◆ YOUR TASK: Carry over every entry exactly as it appears in the records.

◆ AVAILABLE DATA:
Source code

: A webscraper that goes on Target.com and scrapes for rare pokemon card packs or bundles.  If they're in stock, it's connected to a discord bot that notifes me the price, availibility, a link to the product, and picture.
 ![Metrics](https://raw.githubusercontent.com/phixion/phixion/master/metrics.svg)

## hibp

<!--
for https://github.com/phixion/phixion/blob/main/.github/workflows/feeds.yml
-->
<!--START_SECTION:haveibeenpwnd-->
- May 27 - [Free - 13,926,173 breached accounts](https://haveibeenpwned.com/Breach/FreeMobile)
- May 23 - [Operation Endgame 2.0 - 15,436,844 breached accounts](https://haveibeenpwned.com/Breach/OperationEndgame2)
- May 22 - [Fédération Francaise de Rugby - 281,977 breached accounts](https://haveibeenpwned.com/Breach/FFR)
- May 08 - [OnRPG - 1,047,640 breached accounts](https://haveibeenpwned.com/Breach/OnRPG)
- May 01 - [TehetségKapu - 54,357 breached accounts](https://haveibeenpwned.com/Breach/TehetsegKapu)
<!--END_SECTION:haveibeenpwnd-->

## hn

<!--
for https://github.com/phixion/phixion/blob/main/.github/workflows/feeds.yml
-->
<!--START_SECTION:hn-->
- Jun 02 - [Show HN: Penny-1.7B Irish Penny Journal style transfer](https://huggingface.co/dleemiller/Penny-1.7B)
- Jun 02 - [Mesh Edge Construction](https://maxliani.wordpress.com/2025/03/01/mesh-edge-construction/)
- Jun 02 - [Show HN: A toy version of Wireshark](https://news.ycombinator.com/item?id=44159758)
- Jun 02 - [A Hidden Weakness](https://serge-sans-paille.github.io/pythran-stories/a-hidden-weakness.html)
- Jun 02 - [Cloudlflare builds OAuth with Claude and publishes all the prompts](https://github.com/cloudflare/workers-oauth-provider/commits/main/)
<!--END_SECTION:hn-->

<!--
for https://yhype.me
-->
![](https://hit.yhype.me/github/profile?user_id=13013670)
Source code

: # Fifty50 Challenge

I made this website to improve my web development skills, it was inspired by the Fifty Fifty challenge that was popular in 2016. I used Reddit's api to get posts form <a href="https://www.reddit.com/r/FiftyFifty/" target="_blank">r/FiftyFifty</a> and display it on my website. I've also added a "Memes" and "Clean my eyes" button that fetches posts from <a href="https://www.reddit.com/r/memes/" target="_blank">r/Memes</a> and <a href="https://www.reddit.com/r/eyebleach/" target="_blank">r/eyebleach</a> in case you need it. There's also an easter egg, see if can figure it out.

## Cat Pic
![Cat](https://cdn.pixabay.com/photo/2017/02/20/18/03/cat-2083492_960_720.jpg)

◆ WRITTEN SOLUTION:
Source code

: A webscraper that goes on Target.com and scrapes for rare pokemon card packs or bundles.  If they're in stock, it's connected to a discord bot that notifes me the price, availibility, a link to the product, and picture.
 ![Metrics](https://raw.githubusercontent.com/phixion/phixion/master/metrics.svg)

## hibp

<!--
for https://github.com/phixion/phixion/blob/main/.github/workflows/feeds.yml
-->
<!--START_SECTION:haveibeenpwnd-->
- May 27 - [Free - 13,926,173 breached accounts](https://haveibeenpwned.com/Breach/FreeMobile)
- May 23 - [Operation Endgame 2.0 - 15,436,844 breached accounts](https://haveibeenpwned.com/Breach/OperationEndgame2)
- May 22 - [Fédération Francaise de Rugby - 281,977 breached accounts](https://haveibeenpwned.com/Breach/FFR)
- May 08 - [OnRPG - 1,047,640 breached accounts](https://haveibeenpwned.com/Breach/OnRPG)
- May 01 - [TehetségKapu - 54,357 breached accounts](https://haveibeenpwned.com/Breach/TehetsegKapu)
<!--END_SECTION:haveibeenpwnd-->

## hn

<!--
for https://github.com/phixion/phixion/blob/main/.github/workflows/feeds.yml
-->
<!--START_SECTION:hn-->
- Jun 02 - [Show HN: Penny-1.7B Irish Penny Journal style transfer](https://huggingface.co/dleemiller/Penny-1.7B)
- Jun 02 - [Mesh Edge Construction](https://maxliani.wordpress.com/2025/03/01/mesh-edge-construction/)
- Jun 02 - [Show HN: A toy version of Wireshark](https://news.ycombinator.com/item?id=44159758)
- Jun 02 - [A Hidden Weakness](https://serge-sans-paille.github.io/pythran-stories/a-hidden-weakness.html)
- Jun 02 - [Cloudlflare builds OAuth with Claude and publishes all the prompts](https://github.com/cloudflare/workers-oauth-provider/commits/main/)
<!--END_SECTION:hn-->

<!--
for https://yhype.me
-->
![](https://hit.yhype.me/github/profile?user_id=13013670)
Source code

: # Fifty50 Challenge

I made this website to improve my web development skills, it was inspired by the Fifty Fifty challenge that was popular in 2016. I used Reddit's api to get posts form <a href="https://www.reddit.com/r/FiftyFifty/" target="_blank">r/FiftyFifty</a> and display it on my website. I've also added a "Memes" and "Clean my eyes" button that fetches posts from <a href="https://www.reddit.com/r/memes/" target="_blank">r/Memes</a> and <a href="https://www.reddit.com/r/eyebleach/" target="_blank">r/eyebleach</a> in case you need it. There's also an easter egg, see if can figure it out.

## Cat Pic
![Cat](https://cdn.pixabay.com/photo/2017/02/20/18/03/cat-2083492_960_720.jpg)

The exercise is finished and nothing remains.